Baret Davidian ist seit 01.01. 2018 neuer Geschäftsführender Gesellschafter von WILTSCHE Fördersysteme.

WILTSCHE Fördersysteme - Das Management

Baret Davidian – WILTSCHE Fördersysteme (Bildquelle: WILTSCHE Fördersysteme GmbH & Co. KG)

Baret Davidian ist seit Anfang 2018 neuer Geschäftsführender Gesellschafter der WILTSCHE Fördersysteme GmbH & Co. KG. Vorausgegangen war eine intensive Zusammenarbeit mit dem bisherigen Inhaber Dipl.-Ing. Norbert Wiltsche, der sich aus Altersgründen aus dem Geschäft zurückgezogen hat.
Vor seinem Einstieg bei WILTSCHE hatte Davidian die Geschäfte der seit 1995 in Deutschland ansässigen Easypack GmbH aufgebaut und geleitet. Nach über 20 Jahren als Geschäftsführer der deutschen Niederlassung des britischen Herstellers von Verpackungssystemen, entschied er sich für den nächsten Karriereschritt innerhalb der Intralogistik.
Baret Davidian hat in Trier und Leicester studiert. Seit Dezember 2015 ist der Dipl. Betriebswirt (FH) Gutachter bei der AiF Arbeitsgemeinschaft industrieller Forschungsvereinigungen „Otto von Guericke“ e. V. Den Verein zur Förderung innovativer Verfahren in der Logistik (VVL) e. V. unterstützt er seit Februar 2015 als aktives Beiratsmitglied.

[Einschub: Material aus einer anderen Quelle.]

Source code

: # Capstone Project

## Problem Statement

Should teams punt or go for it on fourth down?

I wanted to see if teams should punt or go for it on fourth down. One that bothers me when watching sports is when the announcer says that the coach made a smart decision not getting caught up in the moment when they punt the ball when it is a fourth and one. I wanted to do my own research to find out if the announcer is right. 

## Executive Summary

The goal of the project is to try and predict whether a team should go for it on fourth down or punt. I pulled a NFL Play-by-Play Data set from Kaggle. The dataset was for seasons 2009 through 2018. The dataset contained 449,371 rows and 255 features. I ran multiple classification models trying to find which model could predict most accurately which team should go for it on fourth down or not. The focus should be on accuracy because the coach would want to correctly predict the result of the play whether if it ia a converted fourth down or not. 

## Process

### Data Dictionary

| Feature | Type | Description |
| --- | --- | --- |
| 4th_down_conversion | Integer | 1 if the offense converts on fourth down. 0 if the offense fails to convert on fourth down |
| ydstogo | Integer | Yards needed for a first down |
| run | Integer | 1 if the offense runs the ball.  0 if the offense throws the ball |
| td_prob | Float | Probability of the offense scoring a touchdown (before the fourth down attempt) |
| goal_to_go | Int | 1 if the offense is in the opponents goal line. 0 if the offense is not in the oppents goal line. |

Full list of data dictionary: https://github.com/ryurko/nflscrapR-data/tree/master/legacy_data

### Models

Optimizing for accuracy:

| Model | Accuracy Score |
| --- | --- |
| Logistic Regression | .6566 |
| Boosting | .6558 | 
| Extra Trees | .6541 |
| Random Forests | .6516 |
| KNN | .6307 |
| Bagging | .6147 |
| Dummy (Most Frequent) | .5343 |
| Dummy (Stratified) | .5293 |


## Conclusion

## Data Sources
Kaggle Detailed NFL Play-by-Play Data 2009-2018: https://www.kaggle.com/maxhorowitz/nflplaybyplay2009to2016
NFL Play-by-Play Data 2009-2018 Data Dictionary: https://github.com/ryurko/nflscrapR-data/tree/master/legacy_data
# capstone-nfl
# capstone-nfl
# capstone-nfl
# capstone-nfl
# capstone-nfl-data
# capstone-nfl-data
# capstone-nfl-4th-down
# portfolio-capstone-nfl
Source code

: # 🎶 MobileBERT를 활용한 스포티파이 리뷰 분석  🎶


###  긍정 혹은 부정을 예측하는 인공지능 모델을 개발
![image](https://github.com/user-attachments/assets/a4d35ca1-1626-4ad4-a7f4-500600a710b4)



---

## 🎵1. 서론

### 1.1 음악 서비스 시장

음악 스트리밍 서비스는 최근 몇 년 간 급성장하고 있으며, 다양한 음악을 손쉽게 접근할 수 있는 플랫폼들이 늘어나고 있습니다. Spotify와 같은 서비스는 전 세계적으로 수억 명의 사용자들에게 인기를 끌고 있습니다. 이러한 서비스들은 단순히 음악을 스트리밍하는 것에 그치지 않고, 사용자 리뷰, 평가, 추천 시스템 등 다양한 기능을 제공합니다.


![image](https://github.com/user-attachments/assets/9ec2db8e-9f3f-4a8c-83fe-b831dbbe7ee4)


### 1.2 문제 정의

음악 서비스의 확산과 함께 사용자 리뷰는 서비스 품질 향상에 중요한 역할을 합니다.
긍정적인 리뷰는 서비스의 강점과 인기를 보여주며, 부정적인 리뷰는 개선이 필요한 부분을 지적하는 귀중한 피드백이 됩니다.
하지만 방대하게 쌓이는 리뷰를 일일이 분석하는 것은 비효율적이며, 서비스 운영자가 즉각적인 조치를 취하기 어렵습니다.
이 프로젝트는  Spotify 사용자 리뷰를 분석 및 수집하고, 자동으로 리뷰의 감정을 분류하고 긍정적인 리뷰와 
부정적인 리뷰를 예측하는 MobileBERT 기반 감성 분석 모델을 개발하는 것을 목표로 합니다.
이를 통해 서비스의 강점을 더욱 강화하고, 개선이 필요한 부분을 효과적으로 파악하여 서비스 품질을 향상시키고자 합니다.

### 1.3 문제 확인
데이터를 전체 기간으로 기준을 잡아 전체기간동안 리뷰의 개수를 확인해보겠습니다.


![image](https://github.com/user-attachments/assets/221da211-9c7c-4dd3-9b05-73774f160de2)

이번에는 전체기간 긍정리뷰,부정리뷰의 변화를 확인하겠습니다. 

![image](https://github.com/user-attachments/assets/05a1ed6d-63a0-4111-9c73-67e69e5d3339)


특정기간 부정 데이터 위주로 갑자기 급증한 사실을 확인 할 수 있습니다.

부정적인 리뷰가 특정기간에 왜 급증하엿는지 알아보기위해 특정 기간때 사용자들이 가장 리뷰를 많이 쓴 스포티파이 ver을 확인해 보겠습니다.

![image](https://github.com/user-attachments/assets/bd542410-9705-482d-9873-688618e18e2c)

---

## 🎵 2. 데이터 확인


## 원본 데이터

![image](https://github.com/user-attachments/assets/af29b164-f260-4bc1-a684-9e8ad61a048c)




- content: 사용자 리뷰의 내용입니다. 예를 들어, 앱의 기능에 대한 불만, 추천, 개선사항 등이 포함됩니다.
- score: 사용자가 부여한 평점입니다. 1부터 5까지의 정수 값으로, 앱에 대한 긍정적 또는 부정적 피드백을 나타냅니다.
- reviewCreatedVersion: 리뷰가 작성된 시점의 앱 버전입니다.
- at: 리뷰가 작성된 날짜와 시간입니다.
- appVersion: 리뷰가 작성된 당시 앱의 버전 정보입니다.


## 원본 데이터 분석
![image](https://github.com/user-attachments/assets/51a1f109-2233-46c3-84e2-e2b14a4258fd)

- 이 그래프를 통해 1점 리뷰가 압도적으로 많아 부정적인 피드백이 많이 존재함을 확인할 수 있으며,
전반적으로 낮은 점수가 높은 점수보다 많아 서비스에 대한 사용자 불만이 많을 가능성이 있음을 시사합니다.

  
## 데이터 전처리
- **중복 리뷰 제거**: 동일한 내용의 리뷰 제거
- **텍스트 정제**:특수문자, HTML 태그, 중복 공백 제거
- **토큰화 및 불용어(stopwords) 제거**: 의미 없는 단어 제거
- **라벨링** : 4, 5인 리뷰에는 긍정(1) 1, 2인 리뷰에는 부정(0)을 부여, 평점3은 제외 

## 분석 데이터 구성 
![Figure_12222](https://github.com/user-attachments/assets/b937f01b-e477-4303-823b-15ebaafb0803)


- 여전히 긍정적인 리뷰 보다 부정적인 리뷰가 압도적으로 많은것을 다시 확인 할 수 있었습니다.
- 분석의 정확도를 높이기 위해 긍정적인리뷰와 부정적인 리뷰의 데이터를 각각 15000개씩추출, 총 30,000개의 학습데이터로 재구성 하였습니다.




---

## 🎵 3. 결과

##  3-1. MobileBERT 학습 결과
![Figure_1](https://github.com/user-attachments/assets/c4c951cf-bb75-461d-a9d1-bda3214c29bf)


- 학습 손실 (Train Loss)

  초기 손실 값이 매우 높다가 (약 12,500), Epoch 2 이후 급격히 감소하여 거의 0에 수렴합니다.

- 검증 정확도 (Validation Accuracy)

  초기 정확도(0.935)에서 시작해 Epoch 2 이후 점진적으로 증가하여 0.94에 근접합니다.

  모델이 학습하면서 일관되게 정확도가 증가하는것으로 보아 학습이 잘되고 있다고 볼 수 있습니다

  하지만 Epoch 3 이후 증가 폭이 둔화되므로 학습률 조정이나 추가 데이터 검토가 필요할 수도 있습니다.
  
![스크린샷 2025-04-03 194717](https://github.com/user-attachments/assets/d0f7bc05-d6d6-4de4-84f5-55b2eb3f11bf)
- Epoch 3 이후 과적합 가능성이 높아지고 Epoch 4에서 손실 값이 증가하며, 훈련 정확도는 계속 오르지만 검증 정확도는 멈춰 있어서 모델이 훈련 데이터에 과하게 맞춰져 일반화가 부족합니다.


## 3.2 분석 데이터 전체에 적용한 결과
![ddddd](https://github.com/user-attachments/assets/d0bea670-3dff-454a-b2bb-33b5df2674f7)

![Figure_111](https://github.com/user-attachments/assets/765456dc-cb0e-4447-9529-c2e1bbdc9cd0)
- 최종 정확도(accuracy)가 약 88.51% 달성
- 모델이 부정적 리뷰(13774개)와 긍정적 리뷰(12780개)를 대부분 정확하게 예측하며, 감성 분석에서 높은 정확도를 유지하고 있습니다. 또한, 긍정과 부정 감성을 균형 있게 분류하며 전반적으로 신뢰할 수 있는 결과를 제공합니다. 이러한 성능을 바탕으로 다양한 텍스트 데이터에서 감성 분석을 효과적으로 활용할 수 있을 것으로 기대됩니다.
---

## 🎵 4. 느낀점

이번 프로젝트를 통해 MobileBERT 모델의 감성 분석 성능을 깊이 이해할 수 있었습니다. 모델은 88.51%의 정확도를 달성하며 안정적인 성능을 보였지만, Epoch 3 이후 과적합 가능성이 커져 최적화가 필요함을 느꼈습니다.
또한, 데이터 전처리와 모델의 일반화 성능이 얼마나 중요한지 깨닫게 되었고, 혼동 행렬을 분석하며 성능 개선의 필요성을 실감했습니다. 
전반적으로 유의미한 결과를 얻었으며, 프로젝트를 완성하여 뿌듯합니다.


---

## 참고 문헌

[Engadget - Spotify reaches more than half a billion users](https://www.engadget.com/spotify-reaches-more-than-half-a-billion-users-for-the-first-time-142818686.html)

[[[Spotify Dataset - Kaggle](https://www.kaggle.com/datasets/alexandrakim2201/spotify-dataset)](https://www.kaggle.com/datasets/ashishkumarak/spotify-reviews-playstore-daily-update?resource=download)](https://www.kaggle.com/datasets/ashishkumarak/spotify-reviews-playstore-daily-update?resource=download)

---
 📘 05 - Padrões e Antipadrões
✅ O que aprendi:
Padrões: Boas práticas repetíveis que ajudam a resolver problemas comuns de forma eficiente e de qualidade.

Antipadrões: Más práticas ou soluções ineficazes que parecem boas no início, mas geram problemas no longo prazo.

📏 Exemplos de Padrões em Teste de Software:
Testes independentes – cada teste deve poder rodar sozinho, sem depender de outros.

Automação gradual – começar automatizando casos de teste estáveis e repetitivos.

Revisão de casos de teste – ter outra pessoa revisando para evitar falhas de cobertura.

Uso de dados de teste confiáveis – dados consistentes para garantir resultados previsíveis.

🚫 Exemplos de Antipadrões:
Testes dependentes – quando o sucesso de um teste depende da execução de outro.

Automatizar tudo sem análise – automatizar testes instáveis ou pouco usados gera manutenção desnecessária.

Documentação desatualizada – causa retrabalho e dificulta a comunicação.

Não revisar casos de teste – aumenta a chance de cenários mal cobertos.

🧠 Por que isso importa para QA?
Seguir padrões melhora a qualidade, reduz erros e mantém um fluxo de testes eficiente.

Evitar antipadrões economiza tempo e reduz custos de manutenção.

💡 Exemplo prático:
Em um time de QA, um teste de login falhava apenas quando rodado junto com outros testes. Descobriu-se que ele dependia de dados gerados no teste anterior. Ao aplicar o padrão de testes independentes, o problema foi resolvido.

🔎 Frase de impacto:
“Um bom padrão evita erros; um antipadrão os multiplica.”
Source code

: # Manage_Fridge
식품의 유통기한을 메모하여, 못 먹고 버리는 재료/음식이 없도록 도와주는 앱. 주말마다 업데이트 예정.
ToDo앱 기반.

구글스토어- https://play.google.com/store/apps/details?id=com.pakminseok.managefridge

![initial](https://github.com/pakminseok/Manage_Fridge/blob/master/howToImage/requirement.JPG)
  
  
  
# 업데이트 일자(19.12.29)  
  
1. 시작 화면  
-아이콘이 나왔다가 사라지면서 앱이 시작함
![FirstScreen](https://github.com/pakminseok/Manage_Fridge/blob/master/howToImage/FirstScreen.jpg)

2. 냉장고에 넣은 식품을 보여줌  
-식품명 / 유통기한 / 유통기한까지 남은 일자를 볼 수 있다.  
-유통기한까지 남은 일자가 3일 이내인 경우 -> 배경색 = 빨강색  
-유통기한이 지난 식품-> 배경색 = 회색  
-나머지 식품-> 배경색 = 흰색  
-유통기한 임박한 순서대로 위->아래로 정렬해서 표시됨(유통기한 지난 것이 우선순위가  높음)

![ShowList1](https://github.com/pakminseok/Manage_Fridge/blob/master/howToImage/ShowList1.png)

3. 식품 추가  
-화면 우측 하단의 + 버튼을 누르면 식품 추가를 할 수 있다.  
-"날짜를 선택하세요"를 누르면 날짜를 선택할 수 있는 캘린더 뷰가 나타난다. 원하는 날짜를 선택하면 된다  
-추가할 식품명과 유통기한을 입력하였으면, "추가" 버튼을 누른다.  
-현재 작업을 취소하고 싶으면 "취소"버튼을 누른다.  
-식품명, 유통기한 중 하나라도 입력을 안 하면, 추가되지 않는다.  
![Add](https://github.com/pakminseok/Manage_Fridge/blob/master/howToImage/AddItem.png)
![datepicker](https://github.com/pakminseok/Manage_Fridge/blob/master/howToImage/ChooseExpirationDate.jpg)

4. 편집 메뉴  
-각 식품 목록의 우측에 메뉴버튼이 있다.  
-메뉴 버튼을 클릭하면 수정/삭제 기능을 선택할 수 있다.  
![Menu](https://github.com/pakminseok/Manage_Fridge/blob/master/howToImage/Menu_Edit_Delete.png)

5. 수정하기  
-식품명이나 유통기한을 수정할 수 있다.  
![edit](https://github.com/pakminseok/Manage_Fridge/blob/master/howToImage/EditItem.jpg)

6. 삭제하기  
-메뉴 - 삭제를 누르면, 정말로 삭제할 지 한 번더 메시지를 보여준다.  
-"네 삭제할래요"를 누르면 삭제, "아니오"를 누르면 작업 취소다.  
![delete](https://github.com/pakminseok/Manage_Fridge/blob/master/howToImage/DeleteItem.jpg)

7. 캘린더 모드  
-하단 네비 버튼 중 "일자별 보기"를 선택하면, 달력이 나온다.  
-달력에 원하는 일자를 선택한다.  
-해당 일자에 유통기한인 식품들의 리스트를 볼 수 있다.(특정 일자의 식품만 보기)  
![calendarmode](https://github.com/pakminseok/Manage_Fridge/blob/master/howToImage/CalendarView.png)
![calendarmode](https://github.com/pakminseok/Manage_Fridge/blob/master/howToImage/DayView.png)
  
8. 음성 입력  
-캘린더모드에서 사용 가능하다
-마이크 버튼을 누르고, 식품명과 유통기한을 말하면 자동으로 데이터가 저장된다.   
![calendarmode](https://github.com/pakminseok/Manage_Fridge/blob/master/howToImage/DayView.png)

Über WILTSCHE Fördersysteme
Die wesentliche Geschäftstätigkeit von WILTSCHE Fördersysteme ist die Planung und der Vertrieb von mobilen Lkw-Beladesystemen für loses Stückgut. Die Hauptkunden sind Paketdienste und Logistikdienstleister, E-Commerce-Unternehmen sowie Hersteller und Distributoren von Textilware, elektronischen Geräten und anderer Ware bis zu 150 kg.
Im Zusammenhang mit den Lkw-Beladesystemen für loses Stückgut werden oftmals weitere, fest installierte Fördersysteme benötigt. Diese werden projektiert und in Zusammenarbeit mit Partnern hergestellt und installiert.
Den zunehmenden Anforderungen an die Zuverlässigkeit der im Betrieb befindlichen Förderer und Anlagen stellen wir uns durch eine effiziente Ersatzteilversorgung, präventive Wartung und kurzen Reaktionszeiten bei Problemfällen.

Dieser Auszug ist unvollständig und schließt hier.